Secretaría de Inclusión Social, Familia y Derechos Humanos

1 Primera entrega

¿Qué sabemos sobre el virus? 

Un virus es una molécula que contiene material genético (ARN o ADN) y que puede replicarse. Esto significa que los virus no son organismos vivos y requieren de otras células para multiplicarse. Dependiendo de su material genético y de la manera como se replican, los virus se clasifican en diferentes categorías, perteneciendo los coronavirus a una de ellas.

Se llaman “coronavirus” porque su estructura cuenta con terminaciones similares a “patas” que forman una especie de corona alrededor del núcleo. Estas terminaciones se conocen como espículas y se componen de proteínas que permiten al virus adherirse a la célula receptora. La corona se complementa con una envoltura de material lipídico (grasa) que recubre el interior y le da una forma generalmente esférica. El material genético de los coronavirus es ARN y se encuentra en la parte interna del virus.

Partes que componen a los coronavirus.

Existen varios tipos de coronavirus identificados. Entre los más destacados de los últimos años se encuentran el SARS-CoV y el MERS-CoV, los cuales causaron epidemias en años anteriores y afectaron a un número importante de personas, quienes presentaron posteriormente enfermedades relacionadas con la Infección Respiratoria Aguda (IRA), la cual es potencialmente mortal. 

El nuevo coronavirus, detectado por primera vez en Wuhan (China) en diciembre de 2019, recibió primero el nombre de 2019-nCov y es ahora conocido como SARS-CoV-2, teniendo en cuenta las similitudes que presenta con el SARS-CoV que causó una epidemia en China entre 2002 y 2003. La sigla SARS corresponde al nombre en inglés para Síndrome Respiratorio Agudo Grave

Aún no es claro cómo se llegó a los primeros contagios en seres humanos. Sin embargo, el comportamiento de la epidemia ha demostrado que el virus puede transmitirse de una persona a otra, principalmente por vía de las gotículas que expulsa la persona infectada a través de la tos o los estornudos; también se ha detectado que el virus puede permanecer activo en superficies durante un periodo todavía no especificado.

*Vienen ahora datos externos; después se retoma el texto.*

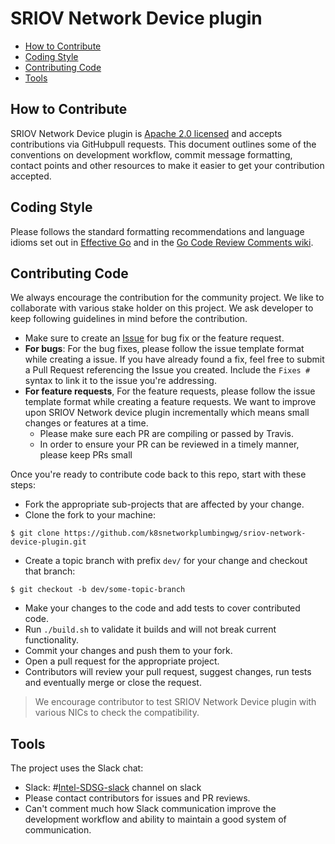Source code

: # SRIOV Network Device plugin

* [How to Contribute](#contributing-code)
* [Coding Style](#contributing-code)
* [Contributing Code](#contributing-code)
* [Tools](#Tools)

## How to Contribute

SRIOV Network Device plugin is [Apache 2.0 licensed](LICENSE) and accepts contributions via GitHubpull requests. This document outlines some of the conventions on development workflow, commit message formatting, contact points and other resources to make it easier to get your contribution accepted.

## Coding Style

Please follows the standard formatting recommendations and language idioms set out in [Effective Go](https://golang.org/doc/effective_go.html) and in the [Go Code Review Comments wiki](https://github.com/golang/go/wiki/CodeReviewComments).

## Contributing Code

We always encourage the contribution for the community project. We like to collaborate with various stake holder on this project. We ask developer to keep following guidelines in mind before the contribution.

* Make sure to create an [Issue](https://github.com/k8snetworkplumbingwg/sriov-network-device-plugin/issues) for bug fix or the feature request.  
* **For bugs**: For the bug fixes, please follow the issue template format while creating a issue.  If you have already found a fix, feel free to submit a Pull Request referencing the Issue you created. Include the `Fixes #` syntax to link it to the issue you're addressing.
* **For feature requests**, For the feature requests, please follow the issue template format while creating a feature requests. We want to improve upon SRIOV Network device plugin incrementally which means small changes or features at a time.
  * Please make sure each PR are compiling or passed by Travis.
  * In order to ensure your PR can be reviewed in a timely manner, please keep PRs small 
 
Once you're ready to contribute code back to this repo, start with these steps:
* Fork the appropriate sub-projects that are affected by your change.
* Clone the fork to your machine:

```
$ git clone https://github.com/k8snetworkplumbingwg/sriov-network-device-plugin.git
```

* Create a topic branch with prefix `dev/` for your change and checkout that branch:

```
$ git checkout -b dev/some-topic-branch
```
* Make your changes to the code and add tests to cover contributed code.
* Run `./build.sh` to validate it builds and will not break current functionality.
* Commit your changes and push them to your fork.
* Open a pull request for the appropriate project.
* Contributors will review your pull request, suggest changes, run tests and eventually merge or close the request.

> We encourage contributor to test SRIOV Network Device plugin with various NICs to check the compatibility.
> 
## Tools
The project uses the Slack chat:
- Slack: #[Intel-SDSG-slack](https://intel-corp.herokuapp.com/) channel on slack
- Please contact contributors for issues and PR reviews.
- Can't comment much how Slack communication improve the development workflow and ability to maintain a good system of communication.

Teniendo en cuenta que la envoltura del coronavirus se compone de moléculas de grasa, una de las formas más efectivas para desactivarlo consiste en diluir dicha envoltura y dejar así al descubierto el material genético (ARN) alojado en su interior. Para lograrlo, las mejores herramientas son el jabón (cualquier tipo de jabón sirve para ello, pues sus moléculas atrapan la grasa y la disuelven) y las soluciones de alcohol con una concentración mayor al 70%. Esta es la razón por la cual el lavado de manos frecuente es la mejor arma que tenemos para evitar la propagación del coronavirus, así como la desinfección periódica de superficies con las cuales las personas tengan contacto frecuente, tales como pomos de puertas, bordes de ventanas, tubos de transporte público, entre otras.

Cabe aclarar que el SARS-CoV-2 y la COVID-19 no son lo mismo. El SARS-CoV-2 es el coronavirus propiamente dicho, es decir, es la causa de la infección; la COVID-19, por su parte, es la enfermedad que se desarrolla a partir de la replicación del virus en el cuerpo humano, en especial en el aparato respiratorio. Actualmente no hay un tratamiento identificado que sea efectivo contra el SARS-CoV-2; por su parte, los pacientes con COVID-19 confirmada reciben tratamiento sintomático, lo que significa que se busca minimizar los daños ocasionados por las dificultades respiratorias asociadas a la enfermedad.


Fuentes: Organización Mundial de la Salud, Ministerio de Salud, Comité Internacional para la Taxonomía de los Virus, MedLinePlus.